Crónica

El mundial fue ficción (IV)

Brasilia era el futuro

/ por Federico Bianchini /

En menos de tres años y medio, miles de brasileños construyeron Brasilia, una enorme ciudad en el desierto. Siguiendo los lineamientos del urbanista y arquitecto Lúcio Costa, vivían en carpas y trabajaban unas 16 horas por día. El nieto de uno de esos obreros acompañó al cronista en un paseo por esta urbe prolija y surreal donde la selección Argentina consiguió el pase para quedar entre los cuatro mejores equipos del mundo.

En esta ficción, hay una ciudad que se supone utópica.

El problema, quizás, es lo que se entiende por utopía.

“Cincuenta años de progreso en sólo cinco”, prometió Juscelino Kubitschek al asumir la presidencia de Brasil en 1955 y concretar la promesa de la campaña: aquella idea de 1789, la mudanza de la capital al interior.

Brasilia intentaría ser Río de Janeiro.

Y meses antes del 2 de octubre de 1956, cuando empezaron las obras, obreros, técnicos, pedreros, mueblistas, sirvientes, operadores de máquinas viajaron a la capital futura.

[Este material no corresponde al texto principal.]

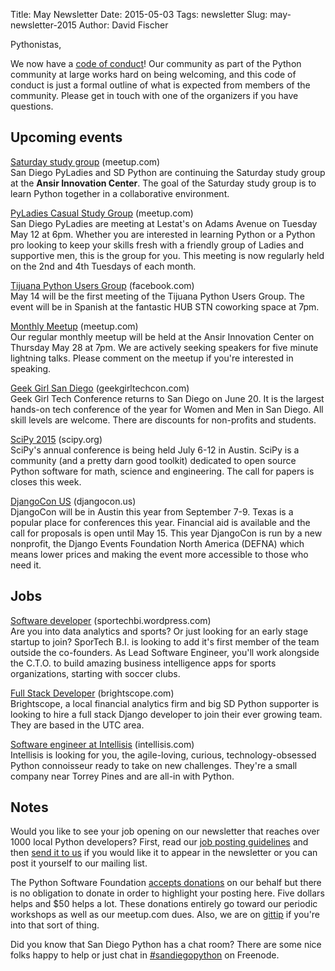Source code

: Title: May Newsletter
Date: 2015-05-03
Tags: newsletter
Slug: may-newsletter-2015
Author: David Fischer


Pythonistas,

We now have a [code of conduct][]! Our community as part of the Python community
at large works hard on being welcoming, and this code of conduct is just a
formal outline of what is expected from members of the community. Please get in
touch with one of the organizers if you have questions.

[code of conduct]: http://pythonsd.org/pages/code-of-conduct.html


Upcoming events
---------------


[Saturday study group][saturday-meetup] (meetup.com) <br />
San Diego PyLadies and SD Python are continuing the Saturday study group
at the **Ansir Innovation Center**. The goal of the Saturday study group is to
learn Python together in a collaborative environment.

[saturday-meetup]: http://www.meetup.com/pythonsd/events/221953664/


[PyLadies Casual Study Group][] (meetup.com) <br />
San Diego PyLadies are meeting at Lestat's on Adams Avenue on Tuesday May 12
at 6pm. Whether you are interested in learning Python or a Python pro looking
to keep your skills fresh with a friendly group of Ladies and supportive men,
this is the group for you. This meeting is now regularly held on the 2nd and
4th Tuesdays of each month.

[PyLadies Casual Study Group]: http://www.meetup.com/sd-pyladies/events/222165575/


[Tijuana Python Users Group][] (facebook.com) <br />
May 14 will be the first meeting of the Tijuana Python Users Group. The event
will be in Spanish at the fantastic HUB STN coworking space at 7pm.

[Tijuana Python Users Group]: https://www.facebook.com/events/1620616498151586/


[Monthly Meetup][] (meetup.com) <br />
Our regular monthly meetup will be held at the Ansir Innovation Center on
Thursday May 28 at 7pm. We are actively seeking speakers for five minute lightning
talks. Please comment on the meetup if you're interested in speaking.

[Monthly Meetup]: http://www.meetup.com/pythonsd/events/220848358/


[Geek Girl San Diego][] (geekgirltechcon.com) <br />
Geek Girl Tech Conference returns to San Diego on June 20. It is the largest
hands-on tech conference of the year for Women and Men in San Diego. All skill
levels are welcome. There are discounts for non-profits and students.

[Geek Girl San Diego]: http://sandiego.geekgirltechcon.com/


[SciPy 2015][] (scipy.org) <br />
SciPy's annual conference is being held July 6-12 in Austin. SciPy is a
community (and a pretty darn good toolkit) dedicated to open source Python
software for math, science and engineering. The call for papers is closes
this week.

[SciPy 2015]: http://www.scipy2015.scipy.org/


[DjangoCon US][] (djangocon.us) <br />
DjangoCon will be in Austin this year from September 7-9. Texas is a popular
place for conferences this year. Financial aid is available and the call for
proposals is open until May 15. This year DjangoCon is run by a new nonprofit,
the Django Events Foundation North America (DEFNA) which means lower prices and
making the event more accessible to those who need it.

[DjangoCon US]: https://2015.djangocon.us/


Jobs
----

[Software developer][] (sportechbi.wordpress.com) <br />
Are you into data analytics and sports? Or just looking for an early stage
startup to join? SporTech B.I. is looking to add it's first member of the
team outside the co-founders.  As Lead Software Engineer, you'll work
alongside the C.T.O. to build amazing business intelligence apps for sports
organizations, starting with soccer clubs.

[Software developer]: https://sportechbi.wordpress.com/job-opportunities/


[Full Stack Developer][full-stack-dev] (brightscope.com) <br />
Brightscope, a local financial analytics firm and big SD Python supporter is
looking to hire a full stack Django developer to join their ever growing team.
They are based in the UTC area.

[full-stack-dev]: http://www.brightscope.com/about/careers/#job_Software_Engineer


[Software engineer at Intellisis][software-engineer] (intellisis.com) <br />
Intellisis is looking for you, the agile-loving, curious, technology-obsessed
Python connoisseur ready to take on new challenges. They're a small company
near Torrey Pines and are all-in with Python.

[software-engineer]: http://www.intellisis.com/#career-wrapper


Notes
-----

Would you like to see your job opening on our newsletter that reaches over
1000 local Python developers? First, read our
[job posting guidelines][job-guidelines] and then [send it to us][send-it]
if you would like it to appear in the newsletter or you can post it
yourself to our mailing list.

The Python Software Foundation [accepts donations][accepts-donations] on our
behalf but there is no obligation to donate in order to highlight your
posting here. Five dollars helps and $50 helps a lot. These donations entirely
go toward our periodic workshops as well as our meetup.com dues.
Also, we are on [gittip][] if you're into that sort of thing.

[send-it]: mailto:sandiegopython-organizers@googlegroups.com
[job-guidelines]: http://pythonsd.org/pages/job-posting-guidelines.html
[accepts-donations]: https://psfmember.org/civicrm/contribute/transact?reset=1&id=9
[gittip]: https://www.gittip.com/sandiegopython/


Did you know that San Diego Python has a chat room? There are some nice
folks happy to help or just chat in [#sandiegopython][irc] on Freenode.

[irc]: http://pythonsd.org/pages/chat-room.html



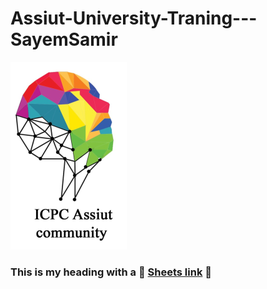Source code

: # Assiut-University-Traning---SayemSamir
![Alt text for the logo](download.png)
### This is my heading with a 👋 **[Sheets link](https://codeforces.com/group/MWSDmqGsZm/contests)** 👋


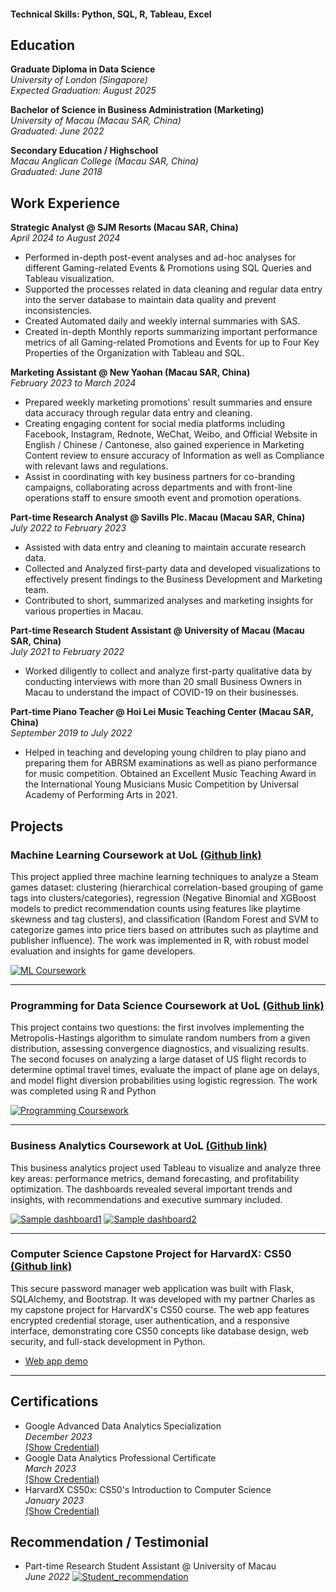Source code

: #### Technical Skills: Python, SQL, R, Tableau, Excel

## Education
**Graduate Diploma in Data Science**
  <br>_University of London (Singapore)_
  <br>_Expected Graduation: August 2025_

**Bachelor of Science in Business Administration (Marketing)**
  <br>_University of Macau (Macau SAR, China)_
  <br>_Graduated: June 2022_

**Secondary Education / Highschool**
  <br>_Macau Anglican College (Macau SAR, China)_
  <br>_Graduated: June 2018_
  
## Work Experience
**Strategic Analyst @ SJM Resorts (Macau SAR, China)**
<br> _April 2024 to August 2024_
- Performed in-depth post-event analyses and ad-hoc analyses for different Gaming-related Events & Promotions using SQL Queries and Tableau visualization.
- Supported the processes related in data cleaning and regular data entry into the server database to maintain data quality and prevent inconsistencies.
- Created Automated daily and weekly internal summaries with SAS.
- Created in-depth Monthly reports summarizing important performance metrics of all Gaming-related Promotions and Events for up to Four Key Properties of the Organization with Tableau and SQL.

**Marketing Assistant @ New Yaohan (Macau SAR, China)** 
<br> _February 2023 to March 2024_
- Prepared weekly marketing promotions' result summaries and ensure data accuracy through regular data entry and cleaning.
- Creating engaging content for social media platforms including Facebook, Instagram, Rednote, WeChat, Weibo, and Official Website in English / Chinese / Cantonese, also gained experience in Marketing Content review to ensure accuracy of Information as well as Compliance with relevant laws and regulations.
- Assist in coordinating with key business partners for co-branding campaigns, collaborating across departments and with front-line operations staff to ensure smooth event and promotion operations. 

**Part-time Research Analyst @ Savills Plc. Macau (Macau SAR, China)** 
<br> _July 2022 to February 2023_
- Assisted with data entry and cleaning to maintain accurate research data.
- Collected and Analyzed first-party data and developed visualizations to effectively present findings to the Business Development and Marketing team.
- Contributed to short, summarized analyses and marketing insights for various properties in Macau.

**Part-time Research Student Assistant @ University of Macau (Macau SAR, China)** 
<br> _July 2021 to February 2022_
- Worked diligently to collect and analyze first-party qualitative data by conducting interviews with more than 20 small Business Owners in Macau to understand the impact of COVID-19 on their businesses.

**Part-time Piano Teacher @ Hoi Lei Music Teaching Center (Macau SAR, China)** 
<br> _September 2019 to July 2022_
- Helped in teaching and developing young children to play piano and preparing them for ABRSM examinations as well as piano performance for music competition. Obtained an Excellent Music Teaching Award in the International Young Musicians Music Competition by Universal Academy of Performing Arts in 2021.

## Projects
### Machine Learning Coursework at UoL [(Github link)](https://github.com/stevensio123/GradDip-Datascience/blob/main/ST3189_MachineLearning)

This project applied three machine learning techniques to analyze a Steam games dataset: clustering (hierarchical correlation-based grouping of game tags into clusters/categories), regression (Negative Binomial and XGBoost models to predict recommendation counts using features like playtime skewness and tag clusters), and classification (Random Forest and SVM to categorize games into price tiers based on attributes such as playtime and publisher influence). The work was implemented in R, with robust model evaluation and insights for game developers.

[![ML Coursework](/assets/img/ml_coursework.png)](/portfolio/assets/img/ml_coursework.png)

---

### Programming for Data Science Coursework at UoL [(Github link)](https://github.com/stevensio123/GradDip-Datascience/tree/main/ST2195_ProgrammingDataScience)

This project contains two questions: the first involves implementing the Metropolis-Hastings algorithm to simulate random numbers from a given distribution, assessing convergence diagnostics, and visualizing results. The second focuses on analyzing a large dataset of US flight records to determine optimal travel times, evaluate the impact of plane age on delays, and model flight diversion probabilities using logistic regression. The work was completed using R and Python

[![Programming Coursework](/assets/img/program_courswork.png)](/portfolio/assets/img/program_courswork.png)

---

### Business Analytics Coursework at UoL [(Github link)](https://github.com/stevensio123/GradDip-Datascience/tree/main/ST2187_BizAnalytics)

This business analytics project used Tableau to visualize and analyze three key areas: performance metrics, demand forecasting, and profitability optimization. The dashboards revealed several important trends and insights, with recommendations and executive summary included.

[![Sample dashboard1](/assets/img/biz_coursework1.jpg)](/portfolio/assets/img/biz_coursework1.jpg)
[![Sample dashboard2](/assets/img/biz_coursework2.jpg)](/portfolio/assets/img/biz_coursework2.jpg)

---

### Computer Science Capstone Project for HarvardX: CS50 [(Github link)](https://github.com/stevensio123/SafeKeep?tab=readme-ov-file)

This secure password manager web application was built with Flask, SQLAlchemy, and Bootstrap. It was developed with my partner Charles as my capstone project for HarvardX's CS50 course. The web app features encrypted credential storage, user authentication, and a responsive interface, demonstrating core CS50 concepts like database design, web security, and full-stack development in Python.

- [Web app demo](https://www.youtube.com/watch?v=DSxv5b84eWo)

---

## Certifications
- Google Advanced Data Analytics Specialization
  <br> _December 2023_
  <br> [(Show Credential)](https://www.coursera.org/account/accomplishments/specialization/WQB2ACZZ78DM)
- Google Data Analytics Professional Certificate
  <br> _March 2023_
  <br> [(Show Credential)](https://www.coursera.org/account/accomplishments/professional-cert/XRALR5Y29QCN)
- HarvardX CS50x: CS50's Introduction to Computer Science
  <br> _January 2023_
  <br> [(Show Credential)](https://courses.edx.org/certificates/a7c81820db5342429d5df4c2b410aad3)

## Recommendation / Testimonial
- Part-time Research Student Assistant @ University of Macau
  <br> _June 2022_
  [![Student_recommendation](/assets/img/umac_recommend.jpg)](/portfolio/assets/img/umac_recommend.jpg)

En micro, en auto, como fuera. Más de cincuenta mil personas que pensaban que allí iba a estar el futuro. Más de cincuenta mil personas que al llegar fueron su futuro.

“Procuraba despertar en cada trabajador, por muy humilde que fuese su tarea, un sentimiento de solidaridad en relación a la ciudad que estaba construyendo”, escribió luego el ex presidente Juscelino Kubitschek.

Anónimos. Los apodaban según de dónde habían venido. Mineiro, gaúcho, paraiba, goiano, paulista, capixaba, carioca.

A Quirino Gomes Da Silva deben de haberle dicho cearense.

Trabajaban en sábado, en domingo, en segunda, en tercera, en cuarta, en quinta, en sexta y si hubiera habido séptima también habrían trabajado. Trabajaban 16 horas diarias.

Brasilia, en ese momento, era inverosímil.

Un montón de tierra seca. Sin casas, rojiza y seca, sin agua, polvorienta y seca, sin servicios, quebradiza y seca.

Vivían en campamentos de las compañías constructoras.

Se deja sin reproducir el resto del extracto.